Depuis le 13 février, date à laquelle un double attentat à l’explosif a visé deux minibus de transport public dans la montagne du Metn, au nord-est de Beyrouth, chaque jour ou presque apporte son lot d’informations sur la découverte d’explosifs. Un climat d’inquiétude s’est installé, accentué par les combats de rue, y compris avec des armes à feu, qui ont opposé des partisans de la majorité à d’autres de l’opposition, les 23 et 25 janvier.
Dans un souci de dédramatisation, Elias Murr ainsi que Walid Joumblatt, chef du Parti socialiste progressiste (PSP) et l’un des dirigeants de la majorité politique, ont déclaré, dans des entretiens télévisés séparés, qu’il est de notoriété publique que chacun, au Liban, dispose d’une arme individuelle. « L’Etat libanais ne pouvait les ramasser (après la fin de la guerre de quinze ans : 1975-1990) dans la mesure où les camps (de réfugiés) palestiniens sont armés », a notamment fait valoir M. Murr.
Le fait est, néanmoins, que d’après les connaisseurs, la demande ne cesse de croître sur le marché noir, où le prix des armes individuelles aurait augmenté. Une kalachnikov se vend désormais entre 500 et 600 dollars au lieu de 100 à 150 dollars avant la crise. Les autorités syriennes ont annoncé de leur côté avoir intercepté, dans un camion se rendant au Liban, un colis comprenant 96 pistolets de 9 mm, un fusil-mitrailleur et leurs munitions.
Plus grave : le patriarche de la communauté maronite (catholique), le cardinal Nasrallah Boutros Sfeïr, a fait état d’une véritable « course à l’armement de tous les partis et protagonistes libanais ». « Comme si, a-t-il ajouté dans un prêche prononcé le dimanche 25 février, nous étions revenus plus de vingt ans en arrière ; comme si nous n’avions tiré aucune leçon des drames et des tragédies que nous avons vécus. »
Officiellement, les milices de toutes appartenances politico-communautaires qui ont participé à la guerre civile de quinze ans ont été dissoutes et ont remis leurs arsenaux à l’armée. Le Hezbollah (chiite, opposition) fait exception. Il continue d’être équipé d’armes de tous calibres, fournies principalement par l’Iran pour lui permettre de lutter contre Israël.

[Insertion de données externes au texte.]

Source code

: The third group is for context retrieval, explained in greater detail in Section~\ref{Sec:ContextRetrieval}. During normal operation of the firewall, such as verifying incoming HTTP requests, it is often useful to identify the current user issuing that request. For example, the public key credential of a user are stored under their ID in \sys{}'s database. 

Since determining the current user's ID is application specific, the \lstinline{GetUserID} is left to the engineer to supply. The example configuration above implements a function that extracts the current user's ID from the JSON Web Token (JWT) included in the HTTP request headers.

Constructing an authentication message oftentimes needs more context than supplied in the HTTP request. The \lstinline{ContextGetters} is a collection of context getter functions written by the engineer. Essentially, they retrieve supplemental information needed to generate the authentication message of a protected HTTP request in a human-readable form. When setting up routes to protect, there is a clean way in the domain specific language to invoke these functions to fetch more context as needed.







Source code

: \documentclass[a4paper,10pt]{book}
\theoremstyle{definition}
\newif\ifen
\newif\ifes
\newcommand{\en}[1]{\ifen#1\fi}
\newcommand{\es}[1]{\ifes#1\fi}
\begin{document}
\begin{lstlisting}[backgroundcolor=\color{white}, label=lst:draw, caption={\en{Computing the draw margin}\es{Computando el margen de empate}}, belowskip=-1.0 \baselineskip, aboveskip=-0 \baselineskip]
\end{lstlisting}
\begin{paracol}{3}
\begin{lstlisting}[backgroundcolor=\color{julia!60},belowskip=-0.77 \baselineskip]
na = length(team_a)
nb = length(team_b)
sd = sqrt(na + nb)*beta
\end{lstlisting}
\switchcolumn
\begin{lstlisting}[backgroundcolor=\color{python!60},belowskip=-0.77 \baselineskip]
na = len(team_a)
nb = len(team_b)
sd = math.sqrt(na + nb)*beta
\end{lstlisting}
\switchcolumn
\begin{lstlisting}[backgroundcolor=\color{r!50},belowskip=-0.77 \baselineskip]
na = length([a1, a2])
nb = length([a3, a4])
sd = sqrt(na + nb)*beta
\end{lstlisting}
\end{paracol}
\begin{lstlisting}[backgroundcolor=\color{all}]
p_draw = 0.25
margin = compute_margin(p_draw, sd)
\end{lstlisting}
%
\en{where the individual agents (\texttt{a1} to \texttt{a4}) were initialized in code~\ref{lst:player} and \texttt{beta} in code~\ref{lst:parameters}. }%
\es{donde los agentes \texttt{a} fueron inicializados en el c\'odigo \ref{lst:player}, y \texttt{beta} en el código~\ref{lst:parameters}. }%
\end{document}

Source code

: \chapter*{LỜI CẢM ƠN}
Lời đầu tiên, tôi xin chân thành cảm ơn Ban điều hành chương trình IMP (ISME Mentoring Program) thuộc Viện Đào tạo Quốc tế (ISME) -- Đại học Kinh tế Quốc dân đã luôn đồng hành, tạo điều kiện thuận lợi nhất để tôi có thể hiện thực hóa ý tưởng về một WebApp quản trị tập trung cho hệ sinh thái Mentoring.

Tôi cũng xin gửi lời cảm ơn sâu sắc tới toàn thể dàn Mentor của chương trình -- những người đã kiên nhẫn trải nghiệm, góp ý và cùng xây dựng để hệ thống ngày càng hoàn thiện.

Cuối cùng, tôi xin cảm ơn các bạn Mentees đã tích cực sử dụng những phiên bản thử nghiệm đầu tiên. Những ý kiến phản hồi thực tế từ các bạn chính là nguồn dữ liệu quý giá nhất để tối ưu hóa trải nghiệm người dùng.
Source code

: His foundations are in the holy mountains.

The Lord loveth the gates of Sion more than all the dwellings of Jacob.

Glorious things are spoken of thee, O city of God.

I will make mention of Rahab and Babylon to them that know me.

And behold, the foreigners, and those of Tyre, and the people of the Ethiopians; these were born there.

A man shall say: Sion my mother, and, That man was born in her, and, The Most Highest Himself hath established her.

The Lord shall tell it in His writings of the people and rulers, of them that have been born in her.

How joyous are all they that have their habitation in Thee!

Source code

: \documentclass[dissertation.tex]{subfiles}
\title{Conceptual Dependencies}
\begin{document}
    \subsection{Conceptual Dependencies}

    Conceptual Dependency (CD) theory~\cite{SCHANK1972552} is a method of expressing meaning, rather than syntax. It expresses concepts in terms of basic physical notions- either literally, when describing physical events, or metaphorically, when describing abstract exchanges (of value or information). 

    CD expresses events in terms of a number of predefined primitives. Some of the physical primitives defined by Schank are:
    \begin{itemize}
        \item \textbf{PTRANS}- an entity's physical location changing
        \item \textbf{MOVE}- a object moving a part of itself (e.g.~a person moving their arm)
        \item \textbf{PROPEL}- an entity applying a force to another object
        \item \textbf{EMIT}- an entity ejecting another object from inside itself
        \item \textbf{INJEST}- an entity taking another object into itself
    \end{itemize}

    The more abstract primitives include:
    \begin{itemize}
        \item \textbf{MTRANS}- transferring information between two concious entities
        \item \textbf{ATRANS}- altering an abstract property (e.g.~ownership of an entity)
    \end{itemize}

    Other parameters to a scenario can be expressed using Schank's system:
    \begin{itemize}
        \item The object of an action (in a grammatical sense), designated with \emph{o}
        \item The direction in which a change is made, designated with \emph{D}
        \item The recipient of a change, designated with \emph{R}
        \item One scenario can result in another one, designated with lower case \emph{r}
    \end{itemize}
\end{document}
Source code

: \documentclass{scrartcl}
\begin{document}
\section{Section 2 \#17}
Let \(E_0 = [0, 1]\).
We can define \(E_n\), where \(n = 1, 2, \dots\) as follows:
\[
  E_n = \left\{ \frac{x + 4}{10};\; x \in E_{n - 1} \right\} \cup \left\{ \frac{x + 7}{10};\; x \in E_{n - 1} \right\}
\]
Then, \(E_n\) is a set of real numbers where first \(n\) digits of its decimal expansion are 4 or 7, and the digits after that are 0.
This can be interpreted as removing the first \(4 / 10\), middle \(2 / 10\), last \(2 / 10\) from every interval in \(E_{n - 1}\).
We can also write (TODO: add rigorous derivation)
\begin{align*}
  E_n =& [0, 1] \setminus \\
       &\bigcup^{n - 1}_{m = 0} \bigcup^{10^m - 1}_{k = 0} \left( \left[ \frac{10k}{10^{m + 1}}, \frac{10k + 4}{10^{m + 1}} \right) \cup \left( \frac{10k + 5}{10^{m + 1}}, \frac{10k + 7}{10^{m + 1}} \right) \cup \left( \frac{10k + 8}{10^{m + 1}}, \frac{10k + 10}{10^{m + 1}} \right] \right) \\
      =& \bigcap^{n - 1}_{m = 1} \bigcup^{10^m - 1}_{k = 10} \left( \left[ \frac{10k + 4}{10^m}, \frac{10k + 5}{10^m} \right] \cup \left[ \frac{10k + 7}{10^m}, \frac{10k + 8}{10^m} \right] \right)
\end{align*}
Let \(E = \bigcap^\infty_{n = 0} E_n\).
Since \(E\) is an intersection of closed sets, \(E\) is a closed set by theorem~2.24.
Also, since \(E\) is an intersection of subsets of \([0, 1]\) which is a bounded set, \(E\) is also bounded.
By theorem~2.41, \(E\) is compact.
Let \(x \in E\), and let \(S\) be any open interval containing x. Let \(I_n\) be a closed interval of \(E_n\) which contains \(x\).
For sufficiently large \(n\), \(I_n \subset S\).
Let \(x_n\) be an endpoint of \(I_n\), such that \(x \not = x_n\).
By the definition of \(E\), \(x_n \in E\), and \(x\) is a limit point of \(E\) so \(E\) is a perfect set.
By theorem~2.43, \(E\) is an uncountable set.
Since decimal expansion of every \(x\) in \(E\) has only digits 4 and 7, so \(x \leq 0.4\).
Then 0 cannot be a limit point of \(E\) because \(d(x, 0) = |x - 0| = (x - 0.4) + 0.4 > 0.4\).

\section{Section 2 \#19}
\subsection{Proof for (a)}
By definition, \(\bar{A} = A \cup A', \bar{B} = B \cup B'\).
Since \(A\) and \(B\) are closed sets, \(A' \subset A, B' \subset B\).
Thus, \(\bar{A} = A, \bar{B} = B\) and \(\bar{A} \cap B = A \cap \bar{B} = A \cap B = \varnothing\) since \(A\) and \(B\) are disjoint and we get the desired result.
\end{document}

Des dizaines d’obus de moyenne et de courte portée, appartenant au Parti de Dieu, récemment saisies par l’armée libanaise, ont toutefois semé le doute sur ses intentions, pour le moins aux yeux de ses adversaires politiques.
Dans un article du magazine américain The New Yorker, le journaliste Seymour Hersh affirme, selon des sources américaines, européennes et arabes, que les Etats-Unis contribuent au réarmement. A l’en croire, une partie des fonds généreusement accordés par l’administration de George Bush à la majorité politique aboutirait dans les mains de groupes djihadistes sunnites, avec l’autorisation du gouvernement de Fouad Siniora et de ses alliés. M. Hersh nomme en particulier deux organisations : Osbat Al-Ansar et le Fatah islamique. Paradoxalement, elles sont toutes deux pourchassées par les autorités libanaises.
Les services de M. Siniora ont en tout cas qualifié de « surprenantes et fondamentalement fausses » les affirmations de M. Hersh, dès la mise en ligne de son article sur le site du New Yorker. « Ces affirmations sont en totale contradiction avec la politique du gouvernement, ses orientations et ses pratiques, qui tendent toutes à renforcer les capacités des forces de sécurité légales (FSI et armée) (…) et hostiles à toutes les forces et associations extrémistes qui pratiquent la violence », ont indiqué les services de M. Siniora dans un communiqué.